- **WHAT YOU HAVE TO DO**: Among the lines below, the one containing "If you have" opens the range and the one containing "If you already" closes it. Print that range exactly, without the pictures.

- **SOURCE MATERIAL**:
|---|

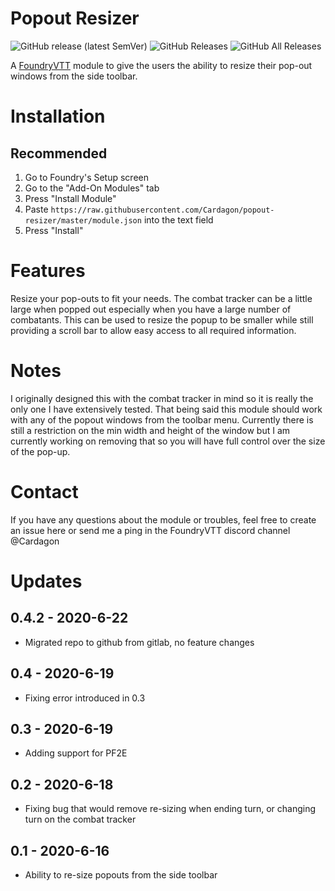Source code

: # Popout Resizer

![GitHub release (latest SemVer)](https://img.shields.io/github/v/release/cardagon/popout-resizer?style=for-the-badge)  ![GitHub Releases](https://img.shields.io/github/downloads/cardagon/popout-resizer/latest/total?style=for-the-badge) ![GitHub All Releases](https://img.shields.io/github/downloads/cardagon/popout-resizer/total?style=for-the-badge&label=Downloads+total)

A [FoundryVTT](http://foundryvtt.com/) module to give the users the ability to resize their pop-out windows from the side toolbar.

# Installation

## Recommended

1. Go to Foundry's Setup screen
1. Go to the "Add-On Modules" tab
1. Press "Install Module"
1. Paste `https://raw.githubusercontent.com/Cardagon/popout-resizer/master/module.json` into the text field
1. Press "Install"

# Features

Resize your pop-outs to fit your needs.
The combat tracker can be a little large when popped out especially when you have a large number of combatants.
This can be used to resize the popup to be smaller while still providing a scroll bar to allow easy access to all required information.

# Notes

I originally designed this with the combat tracker in mind so it is really the only one I have extensively tested.
That being said this module should work with any of the popout windows from the toolbar menu.
Currently there is still a restriction on the min width and height of the window but I am currently working on removing that so you will have full control over the size of the pop-up.

# Contact

If you have any questions about the module or troubles, feel free to create an issue here or send me a ping in the FoundryVTT discord channel @Cardagon

# Updates

## 0.4.2 - 2020-6-22
- Migrated repo to github from gitlab, no feature changes

## 0.4 - 2020-6-19
- Fixing error introduced in 0.3

## 0.3 - 2020-6-19
- Adding support for PF2E

## 0.2 - 2020-6-18
- Fixing bug that would remove re-sizing when ending turn, or changing turn on the combat tracker

## 0.1 - 2020-6-16
- Ability to re-size popouts from the side toolbar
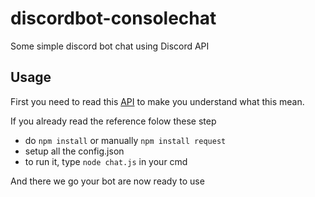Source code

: # discordbot-consolechat
Some simple discord bot chat using Discord API

## Usage
First you need to read this [API](https://discord.com/developers/docs/intro) to make you understand what this mean.

If you already read the reference folow these step
- do `npm install` or manually `npm install request`
- setup all the config.json
- to run it, type `node chat.js` in your cmd

And there we go your bot are now ready to use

|---|

- **WRITTEN SOLUTION**:
If you have any questions about the module or troubles, feel free to create an issue here or send me a ping in the FoundryVTT discord channel @Cardagon

# Updates

## 0.4.2 - 2020-6-22
- Migrated repo to github from gitlab, no feature changes

## 0.4 - 2020-6-19
- Fixing error introduced in 0.3

## 0.3 - 2020-6-19
- Adding support for PF2E

## 0.2 - 2020-6-18
- Fixing bug that would remove re-sizing when ending turn, or changing turn on the combat tracker

## 0.1 - 2020-6-16
- Ability to re-size popouts from the side toolbar
Source code

: # discordbot-consolechat
Some simple discord bot chat using Discord API

## Usage
First you need to read this [API](https://discord.com/developers/docs/intro) to make you understand what this mean.

If you already read the reference folow these step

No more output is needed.